Reading the listing below, count the lines that contain the word "data" and give that count alone.

"""

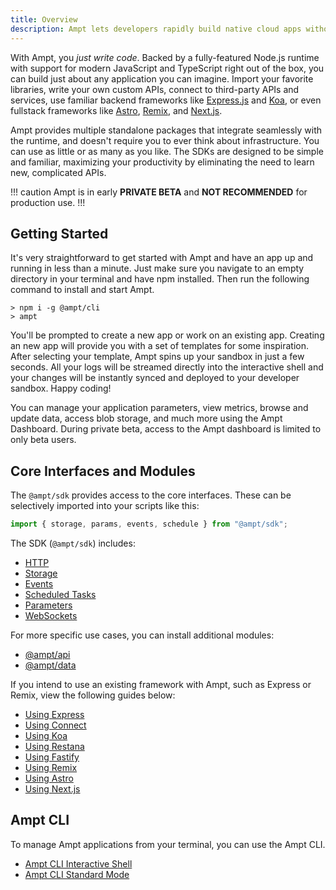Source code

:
 ```yaml
---
title: Overview
description: Ampt lets developers rapidly build native cloud apps without complicated configs or struggling with infrastructure.
---
```


With Ampt, you _just write code_. Backed by a fully-featured Node.js runtime with support for modern JavaScript and TypeScript right out of the box, you can build just about any application you can imagine. Import your favorite libraries, write your own custom APIs, connect to third-party APIs and services, use familiar backend frameworks like [Express.js](/docs/http/#express.js) and [Koa](/docs/http/#koa), or even fullstack frameworks like [Astro](/docs/frameworks/astro/), [Remix](/docs/frameworks/remix/), and [Next.js](/docs/frameworks/next/).

Ampt provides multiple standalone packages that integrate seamlessly with the runtime, and doesn't require you to ever think about infrastructure. You can use as little or as many as you like. The SDKs are designed to be simple and familiar, maximizing your productivity by eliminating the need to learn new, complicated APIs.

!!! caution
Ampt is in early **PRIVATE BETA** and **NOT RECOMMENDED** for production use.
!!!

## Getting Started

It's very straightforward to get started with Ampt and have an app up and running in less than a minute. Just make sure you navigate to an empty directory in your terminal and have npm installed. Then run the following command to install and start Ampt.

```terminal title=Terminal
> npm i -g @ampt/cli
> ampt
```

You'll be prompted to create a new app or work on an existing app. Creating an new app will provide you with a set of templates for some inspiration. After selecting your template, Ampt spins up your sandbox in just a few seconds. All your logs will be streamed directly into the interactive shell and your changes will be instantly synced and deployed to your developer sandbox. Happy coding!

You can manage your application parameters, view metrics, browse and update data, access blob storage, and much more using the Ampt Dashboard. During private beta, access to the Ampt dashboard is limited to only beta users.

## Core Interfaces and Modules

The `@ampt/sdk` provides access to the core interfaces. These can be selectively imported into your scripts like this:

```javascript header=false
import { storage, params, events, schedule } from "@ampt/sdk";
```

The SDK (`@ampt/sdk`) includes:

- [HTTP](/docs/http/)
- [Storage](/docs/storage/)
- [Events](/docs/events/)
- [Scheduled Tasks](/docs/scheduled-tasks/)
- [Parameters](/docs/parameters)
- [WebSockets](/docs/websockets)

For more specific use cases, you can install additional modules:

- [@ampt/api](/docs/api/)
- [@ampt/data](/docs/data/)

If you intend to use an existing framework with Ampt, such as Express or Remix, view the following guides below:

- [Using Express](/docs/http/#expressjs)
- [Using Connect](/docs/http/#connect)
- [Using Koa](/docs/http/#koa)
- [Using Restana](/docs/http/#restana)
- [Using Fastify](/docs/http/#fastify)
- [Using Remix](/docs/frameworks/remix/)
- [Using Astro](/docs/frameworks/astro/)
- [Using Next.js](/docs/frameworks/next/)

## Ampt CLI

To manage Ampt applications from your terminal, you can use the Ampt CLI.

- [Ampt CLI Interactive Shell](/docs/cli-interactive-shell)
- [Ampt CLI Standard Mode](/docs/cli-standard-mode)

"""

▶ [Your solution]
2